ItaliaOggi, 1 aprile 2022
I tedeschini vanno pazzi per il kebab
Nel lontanissimo 2005, quando la maggioranza degli italiani non aveva sentito nominare Angela Merkel, venne inaugurato a Berlino il Palazzo Italia, che doveva diventare il tempio del Made in Italy, dalla Ferrari ai maglioni. Il sottosegretario arrivato da Roma per la cerimonia esaltò la cultura della pizza. Avrebbe dovuto dire che anche la pizza è cultura. Sembra un gioco di parole ma non lo è. Il Palazzo sulla Unter den Linden, viale nella ex Berlino Est, dalla Porta diBrandeburgo alla Alexanderplatz, fu un fallimento. Ma non fu colpa della pizza.
È appena uscito Döner- eine türkische deutsch Kulurgeschochte, storia culturale turco tedesca, di Eberhard Seidel (März Verlag; 257 pagine), al prezzo di 20 euro, quanto bastano per quattro kebab nella versione più gustosa, che tanto piacciono all’autore e a milioni di tedeschi. Seidel, sociologo e giornalista, racconta di aver scoperto il döner nel 1974 a Londra, a 19 anni. Da allora ne ha assaporati 2326, cifra che sarà salita da quanto ha consegnato il testo all’editore. «Ich liebe döner», confessa. Non è un critico neutrale.

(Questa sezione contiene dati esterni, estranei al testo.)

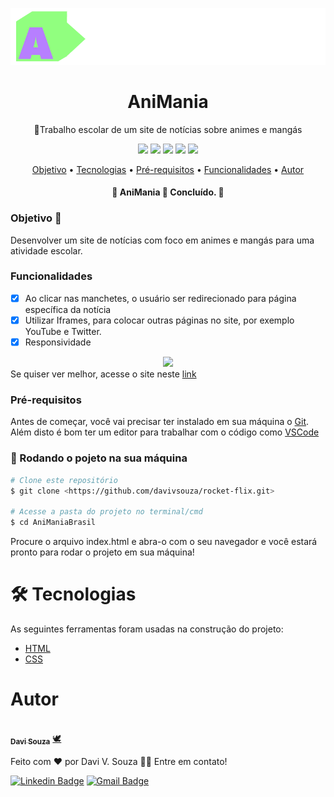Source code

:
<p align="center">
  <a href="https://unform.dev">
    <img src="./src/assets/logo.png" height="auto" width="auto" alt="AniMania" />
  </a>
</p>
<h1 align="center">AniMania</h1>
<p align="center">🚀Trabalho escolar de um site de notícias sobre animes e mangás </p>

<div align="center">
  <img  src="https://img.shields.io/github/issues/davivsouza/AniManiaBrasil"/>
  <img  src="https://img.shields.io/github/forks/davivsouza/AniManiaBrasil"/>
  <img  src="https://img.shields.io/github/stars/davivsouza/AniManiaBrasil"/>
  <img  src="https://img.shields.io/github/license/davivsouza/AniManiaBrasil"/>
  <img  src="https://api.netlify.com/api/v1/badges/4c5bc0d7-8d10-44f3-94ce-14c9e6290111/deploy-status"/>
</div>

<p align="center">
 <a href="#objetivo">Objetivo</a> •
 <a href="#tecnologias">Tecnologias</a> • 
 <a href="#pre-req">Pré-requisitos</a> • 
 <a href="#funcionalidades">Funcionalidades</a> • 
 <a href="#autor">Autor</a>
</p>
<h4 align="center"> 
	🚧  AniMania 🚀 Concluído.  🚧
</h4>


<h3 id="objetivo">Objetivo 🎯</h3>
Desenvolver um site de notícias com foco em animes e mangás para uma atividade escolar.

<h3 id="funcionalidades">Funcionalidades</h3>

- [x] Ao clicar nas manchetes, o usuário ser redirecionado para página específica da notícia
- [x] Utilizar Iframes, para colocar outras páginas no site, por exemplo YouTube e Twitter. 
- [x] Responsividade

<div align="center">
  <img  width="auto" height="auto" src="./github/animania.gif"/>
</div>
 Se quiser ver melhor, acesse o site neste <a href="https://animaniabrasil.netlify.app/">link</a>


<h3 id="pre-req">Pré-requisitos</h3>

Antes de começar, você vai precisar ter instalado em sua máquina o
[Git](https://git-scm.com). Além disto é bom ter um editor para trabalhar com o código como [VSCode](https://code.visualstudio.com/)



### 🎲 Rodando o pojeto na sua máquina

```bash
# Clone este repositório
$ git clone <https://github.com/davivsouza/rocket-flix.git>

# Acesse a pasta do projeto no terminal/cmd
$ cd AniManiaBrasil

```
Procure o arquivo index.html e abra-o com o seu navegador e você estará pronto para rodar o projeto em sua máquina!


<h1 id="tecnologias">🛠 Tecnologias</h1>

As seguintes ferramentas foram usadas na construção do projeto:


- [HTML](https://developer.mozilla.org/pt-BR/docs/Web/HTML)
- [CSS](https://developer.mozilla.org/pt-BR/docs/Web/CSS)


<h1 id="autor">Autor</h1>

<a href="https://github.com/davivsouza/">
 <img style="border-radius: 50%;" src="https://media-exp1.licdn.com/dms/image/C4E03AQGLZpA0YGZtCg/profile-displayphoto-shrink_200_200/0/1649967368945?e=1655942400&v=beta&t=aleGZbV_ZmechChGAZW0g4iiaZsuuP0Dkd03mtoggfo" width="100px;" alt=""/>
 <br />
 <sub><b>Davi Souza</b></sub></a> <a href="https://github.com/davivsouza/" title="Davi V. Souza">🕊</a>


Feito com ❤️ por Davi V. Souza 👋🏽 Entre em contato!

[![Linkedin Badge](https://img.shields.io/badge/-Davi-blue?style=flat-square&logo=Linkedin&logoColor=white&link=https://www.linkedin.com/in/davi-vasconcelos-souza-236170234/)](https://www.linkedin.com/in/davi-vasconcelos-souza-236170234/) 
[![Gmail Badge](https://img.shields.io/badge/-davivasconcelossouza21@gmail.com-c14438?style=flat-square&logo=Gmail&logoColor=white&link=mailto:davivasconcelossouza21@gmail.com)](mailto:davivasconcelossouza21@gmail.com)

A Londra, all’età del collega, scoprii le fish and chips, pesci e patate servite in un cartoccio di carta di giornale, merluzzo fritto e patatine con inchiostro di stampa. Un orrore igienico, appetitoso e economico. Oggi il merluzzo è costoso, e anche i giornali hanno un altro profumo da quando non sono più stampati con il piombo. E il döner da cibo a buon mercato, è diventato un grande affare, non più servito su un piattino di plastica, avvolto come il fish and chips in un cartoccio di pane non lievitato.
I tedeschi ne consumano tre milioni di porzioni al giorno, un miliardo all’anno, che al prezzo di cinque euro arriva a un fatturato di cinque miliardi, battendo la catena McDonald’s. Ma currywürst, la salsiccia in salsa piccante con patatine fritte, e pizza al taglio rimangono in testa. Nel 1995 la McDonald’s tentò di conquistare il kebab, ma l’attacco fallì.
Per l’integrazione culturale, ha scritto Seidel, hanno fatto di più i chioschi di döner che le scuole: «Hans e Mustafà si incontrano e parlano mentre mangiano un kebab e scoprono di avere gli stessi gusti». Scrive kebap con la «p», ha detto, per ribadire la mescolanza culturale. Come i tedeschi si ostinano a scrivere il latte makkiato e i brokkoli.
Seidel scrisse già nel 1996 un saggio simile Wie der Döner über die Deutschen kam, come il kebab arrivò tra i tedeschi, Oggi, ammette che accertare chi fu il primo è complicato, sarebbe come stabilire chi aprì la prima pizzeria in Germania. Ma sembra abbastanza sicuro che il döner non nacque a Londra ma a Berlino, in un chiosco alla Bahnhof Zoo nel 1972, quando il Muro aveva appena 11 anni. La stazione dei ragazzi di Christiane F, mezzo secolo dopo accoglie solo i treni regionali, declassata dalla Hauptbanhof, costruita dopo la riunificazione, ma ospita sempre adolescenti drogati e senza tetto.
L’inventore è Kadir Nurman, nato in Anatolia nel 1933 morto a Berlino nel 2013. Arrivò a Francoforte nel 1960, si trasferì nella città divisa nel ’66, per lavorare in una fabbrica di rotative. Poi ebbe l’idea geniale, osservando i tedeschi che mangiavano panini camminando. Prima servì la carne su un piatto, poi l’avvolse nel cartoccio di pane, con cipolle, lattuga, e salsa all’aglio.
In Turchia non esisteva il döner alla tedesca, e ancor oggi se ne consuma un terzo in meno in confronto alla Germania. Ma si dimenticò di brevettare il suo döner da passeggio. «Come si fa a brevettare un cibo?» disse senza rammarico in un’intervista «sono contento di aver dato lavoro a migliaia di turchi». Il suo primo kebab costava un marco e 50, due Deutsche Mark nel cartoccio, meno di duemila lire.
Oggi a Berlino i chioschi sono 1.600, e in tutta la Germania, compresi i ristoranti, siamo a 18.500. A vivere grazie al kebab sono in 60mila. Kadir preparava a mano cento chili di carne di manzo o di agnello al giorno, oggi un grande distributore produce 50mila trottole di carne infilata su un spiedo.
Ci sono persino döner vegetariani che fanno ribrezzo a Seidel: «Sarebbe come bere vino senza alcol».